[Stored dataset items]

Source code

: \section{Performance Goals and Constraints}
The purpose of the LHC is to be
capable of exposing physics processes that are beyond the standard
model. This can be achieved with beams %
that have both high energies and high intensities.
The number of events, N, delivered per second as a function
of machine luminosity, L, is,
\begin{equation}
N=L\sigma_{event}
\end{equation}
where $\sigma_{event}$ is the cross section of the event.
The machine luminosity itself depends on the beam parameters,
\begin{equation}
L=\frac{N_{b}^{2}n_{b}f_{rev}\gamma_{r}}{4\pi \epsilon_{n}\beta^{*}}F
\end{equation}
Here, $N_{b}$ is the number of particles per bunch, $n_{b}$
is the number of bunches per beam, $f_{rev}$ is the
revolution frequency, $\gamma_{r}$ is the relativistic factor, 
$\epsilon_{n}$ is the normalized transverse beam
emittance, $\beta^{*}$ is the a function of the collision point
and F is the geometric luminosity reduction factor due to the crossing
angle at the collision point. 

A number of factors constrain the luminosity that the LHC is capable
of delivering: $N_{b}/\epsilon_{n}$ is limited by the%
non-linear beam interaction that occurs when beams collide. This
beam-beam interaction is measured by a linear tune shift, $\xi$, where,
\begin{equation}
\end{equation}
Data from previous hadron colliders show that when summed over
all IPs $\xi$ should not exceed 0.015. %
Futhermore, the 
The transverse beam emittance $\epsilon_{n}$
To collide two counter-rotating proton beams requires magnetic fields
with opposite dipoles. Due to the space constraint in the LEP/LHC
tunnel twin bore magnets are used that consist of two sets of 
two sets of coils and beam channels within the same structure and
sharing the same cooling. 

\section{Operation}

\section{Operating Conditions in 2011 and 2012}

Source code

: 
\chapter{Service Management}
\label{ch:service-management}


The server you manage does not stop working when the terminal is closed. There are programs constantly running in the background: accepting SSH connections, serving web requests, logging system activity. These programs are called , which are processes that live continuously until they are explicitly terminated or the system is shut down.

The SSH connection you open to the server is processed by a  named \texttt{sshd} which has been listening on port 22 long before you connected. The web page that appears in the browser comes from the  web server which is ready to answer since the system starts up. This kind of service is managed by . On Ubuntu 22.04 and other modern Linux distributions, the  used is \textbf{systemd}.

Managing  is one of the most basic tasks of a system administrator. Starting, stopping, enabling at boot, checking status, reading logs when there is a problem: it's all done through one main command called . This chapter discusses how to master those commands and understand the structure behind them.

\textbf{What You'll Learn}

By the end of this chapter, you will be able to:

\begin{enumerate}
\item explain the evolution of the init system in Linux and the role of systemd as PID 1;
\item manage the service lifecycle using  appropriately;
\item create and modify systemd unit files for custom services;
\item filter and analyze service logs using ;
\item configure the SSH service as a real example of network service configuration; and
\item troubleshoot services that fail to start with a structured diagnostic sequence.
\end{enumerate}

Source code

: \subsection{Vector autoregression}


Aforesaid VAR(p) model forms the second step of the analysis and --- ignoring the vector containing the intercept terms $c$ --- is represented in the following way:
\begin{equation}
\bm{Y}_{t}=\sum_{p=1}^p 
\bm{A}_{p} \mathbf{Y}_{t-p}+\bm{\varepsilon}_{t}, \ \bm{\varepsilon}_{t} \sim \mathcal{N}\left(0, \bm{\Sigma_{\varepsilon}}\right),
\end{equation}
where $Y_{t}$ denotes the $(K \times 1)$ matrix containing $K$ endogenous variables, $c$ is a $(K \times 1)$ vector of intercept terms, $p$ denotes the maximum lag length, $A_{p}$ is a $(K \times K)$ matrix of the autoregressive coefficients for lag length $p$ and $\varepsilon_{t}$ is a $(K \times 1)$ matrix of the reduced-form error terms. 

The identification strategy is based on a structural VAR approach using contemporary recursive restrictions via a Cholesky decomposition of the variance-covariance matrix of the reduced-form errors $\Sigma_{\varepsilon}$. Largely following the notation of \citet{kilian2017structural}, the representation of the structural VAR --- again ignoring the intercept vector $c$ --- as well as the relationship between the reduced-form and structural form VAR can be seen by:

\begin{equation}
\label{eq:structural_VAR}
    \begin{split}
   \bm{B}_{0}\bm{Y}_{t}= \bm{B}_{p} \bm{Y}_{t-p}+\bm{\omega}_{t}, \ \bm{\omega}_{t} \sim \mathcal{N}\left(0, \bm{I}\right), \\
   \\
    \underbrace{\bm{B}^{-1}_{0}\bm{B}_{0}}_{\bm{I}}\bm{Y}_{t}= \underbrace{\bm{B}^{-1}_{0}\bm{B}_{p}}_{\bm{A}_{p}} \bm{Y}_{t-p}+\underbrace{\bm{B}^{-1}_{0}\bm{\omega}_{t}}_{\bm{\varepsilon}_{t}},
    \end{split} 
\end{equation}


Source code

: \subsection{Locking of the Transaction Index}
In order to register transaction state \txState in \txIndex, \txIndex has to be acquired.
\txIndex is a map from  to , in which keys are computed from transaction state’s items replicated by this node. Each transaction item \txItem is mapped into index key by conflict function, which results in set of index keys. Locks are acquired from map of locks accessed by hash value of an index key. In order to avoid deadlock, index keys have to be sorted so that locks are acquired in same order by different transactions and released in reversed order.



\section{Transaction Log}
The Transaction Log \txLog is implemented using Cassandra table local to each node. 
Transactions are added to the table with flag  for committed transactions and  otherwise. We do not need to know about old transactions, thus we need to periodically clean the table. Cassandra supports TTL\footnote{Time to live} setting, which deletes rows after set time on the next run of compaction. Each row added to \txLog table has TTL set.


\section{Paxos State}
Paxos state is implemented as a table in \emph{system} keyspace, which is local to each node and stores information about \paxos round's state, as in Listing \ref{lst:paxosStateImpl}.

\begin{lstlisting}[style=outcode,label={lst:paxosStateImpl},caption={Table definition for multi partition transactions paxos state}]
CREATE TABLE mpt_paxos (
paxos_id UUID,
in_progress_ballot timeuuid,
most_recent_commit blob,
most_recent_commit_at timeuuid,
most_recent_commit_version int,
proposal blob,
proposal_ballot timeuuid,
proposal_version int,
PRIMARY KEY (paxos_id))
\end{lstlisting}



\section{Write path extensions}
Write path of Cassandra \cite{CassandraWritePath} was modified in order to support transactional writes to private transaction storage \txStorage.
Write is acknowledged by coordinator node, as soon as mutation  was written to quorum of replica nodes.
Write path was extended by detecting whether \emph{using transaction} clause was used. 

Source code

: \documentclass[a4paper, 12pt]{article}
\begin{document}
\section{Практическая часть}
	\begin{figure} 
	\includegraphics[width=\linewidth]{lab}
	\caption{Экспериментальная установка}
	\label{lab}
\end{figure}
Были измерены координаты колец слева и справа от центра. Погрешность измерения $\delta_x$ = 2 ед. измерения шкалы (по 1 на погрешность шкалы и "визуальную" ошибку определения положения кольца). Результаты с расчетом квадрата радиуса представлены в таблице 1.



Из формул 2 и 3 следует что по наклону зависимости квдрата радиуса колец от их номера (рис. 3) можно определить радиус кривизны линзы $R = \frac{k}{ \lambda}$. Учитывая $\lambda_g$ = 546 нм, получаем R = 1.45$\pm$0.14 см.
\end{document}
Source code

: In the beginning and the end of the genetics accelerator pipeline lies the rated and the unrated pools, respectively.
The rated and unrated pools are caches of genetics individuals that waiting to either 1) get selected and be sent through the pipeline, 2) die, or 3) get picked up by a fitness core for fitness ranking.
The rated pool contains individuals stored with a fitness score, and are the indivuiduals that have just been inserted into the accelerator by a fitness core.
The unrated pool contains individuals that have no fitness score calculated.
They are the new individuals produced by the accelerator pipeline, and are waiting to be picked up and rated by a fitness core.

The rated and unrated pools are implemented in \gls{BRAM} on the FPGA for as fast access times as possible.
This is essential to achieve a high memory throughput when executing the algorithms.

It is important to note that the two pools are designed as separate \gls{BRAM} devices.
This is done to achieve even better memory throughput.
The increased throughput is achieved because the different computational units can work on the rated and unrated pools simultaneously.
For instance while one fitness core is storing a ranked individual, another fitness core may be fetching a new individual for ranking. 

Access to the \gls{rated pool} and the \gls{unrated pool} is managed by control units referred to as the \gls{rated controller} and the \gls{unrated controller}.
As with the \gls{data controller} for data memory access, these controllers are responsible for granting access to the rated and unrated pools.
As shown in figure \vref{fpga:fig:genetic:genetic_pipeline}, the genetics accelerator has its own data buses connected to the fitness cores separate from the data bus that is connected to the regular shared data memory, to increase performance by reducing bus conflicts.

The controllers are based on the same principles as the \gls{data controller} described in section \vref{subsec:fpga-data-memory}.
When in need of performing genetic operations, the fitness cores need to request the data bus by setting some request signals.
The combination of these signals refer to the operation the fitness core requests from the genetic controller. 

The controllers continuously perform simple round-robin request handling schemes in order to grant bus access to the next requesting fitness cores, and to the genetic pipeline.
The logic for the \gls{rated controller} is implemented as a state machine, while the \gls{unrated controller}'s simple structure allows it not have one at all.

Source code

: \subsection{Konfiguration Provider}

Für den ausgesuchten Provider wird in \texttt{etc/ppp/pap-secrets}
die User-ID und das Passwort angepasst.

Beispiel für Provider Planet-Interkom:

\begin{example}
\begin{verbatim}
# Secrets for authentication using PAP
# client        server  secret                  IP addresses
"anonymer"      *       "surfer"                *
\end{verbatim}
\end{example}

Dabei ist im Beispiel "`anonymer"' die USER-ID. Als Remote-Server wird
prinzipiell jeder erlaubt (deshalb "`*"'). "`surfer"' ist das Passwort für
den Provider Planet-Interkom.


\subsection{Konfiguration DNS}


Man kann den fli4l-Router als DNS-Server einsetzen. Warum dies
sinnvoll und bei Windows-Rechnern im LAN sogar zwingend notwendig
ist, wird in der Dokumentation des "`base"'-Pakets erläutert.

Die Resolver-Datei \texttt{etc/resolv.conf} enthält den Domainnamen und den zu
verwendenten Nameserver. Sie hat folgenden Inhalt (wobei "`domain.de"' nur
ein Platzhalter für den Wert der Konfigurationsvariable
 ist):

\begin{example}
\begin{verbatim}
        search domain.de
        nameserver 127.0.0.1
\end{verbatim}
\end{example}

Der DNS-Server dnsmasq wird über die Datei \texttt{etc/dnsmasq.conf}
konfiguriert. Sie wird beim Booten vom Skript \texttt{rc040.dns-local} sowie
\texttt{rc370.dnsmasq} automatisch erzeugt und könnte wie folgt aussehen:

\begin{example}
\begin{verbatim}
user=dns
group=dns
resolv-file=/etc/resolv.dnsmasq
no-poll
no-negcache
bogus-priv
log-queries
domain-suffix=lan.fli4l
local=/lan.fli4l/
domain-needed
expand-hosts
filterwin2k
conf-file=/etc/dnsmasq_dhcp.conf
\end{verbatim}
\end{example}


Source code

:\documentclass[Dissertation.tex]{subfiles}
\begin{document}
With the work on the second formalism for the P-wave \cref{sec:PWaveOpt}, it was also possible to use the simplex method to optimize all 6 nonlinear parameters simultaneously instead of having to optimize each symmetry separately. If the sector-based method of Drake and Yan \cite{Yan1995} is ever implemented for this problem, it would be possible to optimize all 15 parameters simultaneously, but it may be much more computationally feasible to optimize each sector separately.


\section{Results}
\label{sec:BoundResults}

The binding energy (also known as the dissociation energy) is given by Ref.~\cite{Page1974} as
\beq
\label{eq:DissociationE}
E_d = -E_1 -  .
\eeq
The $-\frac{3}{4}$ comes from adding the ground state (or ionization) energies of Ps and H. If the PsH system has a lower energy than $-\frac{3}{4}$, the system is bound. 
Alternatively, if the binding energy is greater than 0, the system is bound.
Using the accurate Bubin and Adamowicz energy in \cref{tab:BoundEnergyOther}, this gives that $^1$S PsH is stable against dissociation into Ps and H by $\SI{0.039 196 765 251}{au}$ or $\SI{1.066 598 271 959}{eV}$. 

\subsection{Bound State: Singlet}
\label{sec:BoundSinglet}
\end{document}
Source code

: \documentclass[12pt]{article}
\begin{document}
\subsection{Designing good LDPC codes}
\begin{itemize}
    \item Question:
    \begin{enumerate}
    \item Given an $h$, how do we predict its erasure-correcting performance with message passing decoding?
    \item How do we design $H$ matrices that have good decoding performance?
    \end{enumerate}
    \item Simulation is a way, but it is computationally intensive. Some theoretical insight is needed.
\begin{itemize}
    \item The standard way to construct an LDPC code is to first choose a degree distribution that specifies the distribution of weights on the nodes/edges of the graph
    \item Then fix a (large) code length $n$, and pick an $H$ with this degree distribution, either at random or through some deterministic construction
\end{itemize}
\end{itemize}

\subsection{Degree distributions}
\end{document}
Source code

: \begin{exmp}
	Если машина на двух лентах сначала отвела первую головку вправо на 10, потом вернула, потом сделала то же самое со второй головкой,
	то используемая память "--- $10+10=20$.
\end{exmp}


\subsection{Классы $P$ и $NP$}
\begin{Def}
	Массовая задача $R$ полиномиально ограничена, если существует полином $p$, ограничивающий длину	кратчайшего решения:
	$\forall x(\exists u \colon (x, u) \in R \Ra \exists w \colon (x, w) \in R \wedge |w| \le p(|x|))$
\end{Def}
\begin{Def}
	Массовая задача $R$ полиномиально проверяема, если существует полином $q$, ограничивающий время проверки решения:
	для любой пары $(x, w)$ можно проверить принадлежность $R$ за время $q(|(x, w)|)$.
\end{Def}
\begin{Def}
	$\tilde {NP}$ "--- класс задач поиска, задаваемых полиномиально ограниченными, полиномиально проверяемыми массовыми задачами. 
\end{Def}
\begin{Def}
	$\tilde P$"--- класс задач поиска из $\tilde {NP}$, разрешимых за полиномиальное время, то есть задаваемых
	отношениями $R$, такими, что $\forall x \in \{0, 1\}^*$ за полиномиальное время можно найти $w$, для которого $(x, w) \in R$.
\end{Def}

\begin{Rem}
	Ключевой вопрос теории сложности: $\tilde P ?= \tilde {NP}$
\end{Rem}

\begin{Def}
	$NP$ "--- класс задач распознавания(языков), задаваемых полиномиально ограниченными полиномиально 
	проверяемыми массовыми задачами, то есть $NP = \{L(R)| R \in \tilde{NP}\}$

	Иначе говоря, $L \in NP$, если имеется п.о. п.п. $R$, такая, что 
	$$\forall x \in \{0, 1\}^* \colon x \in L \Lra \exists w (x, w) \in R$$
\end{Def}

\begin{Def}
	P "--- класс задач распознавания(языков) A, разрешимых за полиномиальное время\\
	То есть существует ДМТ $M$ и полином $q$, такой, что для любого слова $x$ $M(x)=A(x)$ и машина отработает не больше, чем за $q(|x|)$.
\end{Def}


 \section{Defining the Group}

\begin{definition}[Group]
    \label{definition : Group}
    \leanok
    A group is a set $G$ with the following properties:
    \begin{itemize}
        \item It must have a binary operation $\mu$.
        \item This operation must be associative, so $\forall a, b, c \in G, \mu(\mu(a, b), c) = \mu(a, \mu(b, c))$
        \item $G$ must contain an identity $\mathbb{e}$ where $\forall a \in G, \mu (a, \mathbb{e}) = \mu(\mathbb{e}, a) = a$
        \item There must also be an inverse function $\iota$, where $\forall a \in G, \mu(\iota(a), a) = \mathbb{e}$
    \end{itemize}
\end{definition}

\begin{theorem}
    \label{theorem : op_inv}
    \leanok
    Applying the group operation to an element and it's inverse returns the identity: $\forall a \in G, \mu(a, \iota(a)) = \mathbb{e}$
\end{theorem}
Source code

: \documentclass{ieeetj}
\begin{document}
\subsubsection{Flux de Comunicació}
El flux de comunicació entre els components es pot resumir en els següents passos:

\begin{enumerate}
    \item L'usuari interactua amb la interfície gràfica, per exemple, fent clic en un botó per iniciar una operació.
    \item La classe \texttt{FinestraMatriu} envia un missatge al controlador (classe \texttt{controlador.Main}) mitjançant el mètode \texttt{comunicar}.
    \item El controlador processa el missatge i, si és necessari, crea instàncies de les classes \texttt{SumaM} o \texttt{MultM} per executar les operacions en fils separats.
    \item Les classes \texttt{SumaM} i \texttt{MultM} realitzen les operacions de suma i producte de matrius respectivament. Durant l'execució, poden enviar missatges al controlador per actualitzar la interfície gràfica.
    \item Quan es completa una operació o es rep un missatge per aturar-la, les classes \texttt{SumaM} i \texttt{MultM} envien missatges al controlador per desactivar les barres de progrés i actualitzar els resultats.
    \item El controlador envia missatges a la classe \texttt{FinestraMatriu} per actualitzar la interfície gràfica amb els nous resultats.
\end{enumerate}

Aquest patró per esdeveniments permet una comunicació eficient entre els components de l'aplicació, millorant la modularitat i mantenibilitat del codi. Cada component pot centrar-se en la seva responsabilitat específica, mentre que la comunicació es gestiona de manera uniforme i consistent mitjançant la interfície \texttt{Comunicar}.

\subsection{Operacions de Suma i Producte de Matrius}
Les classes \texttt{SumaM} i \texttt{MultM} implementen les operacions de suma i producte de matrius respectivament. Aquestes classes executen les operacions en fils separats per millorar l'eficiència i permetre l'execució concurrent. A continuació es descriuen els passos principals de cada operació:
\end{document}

Work instructions: Beginning with the opening line above, retype the records exactly through the line with "that have both", both ends included.

Answer to this exercise:
Source code

: \section{Performance Goals and Constraints}
The purpose of the LHC is to be
capable of exposing physics processes that are beyond the standard
model. This can be achieved with beams %
that have both high energies and high intensities.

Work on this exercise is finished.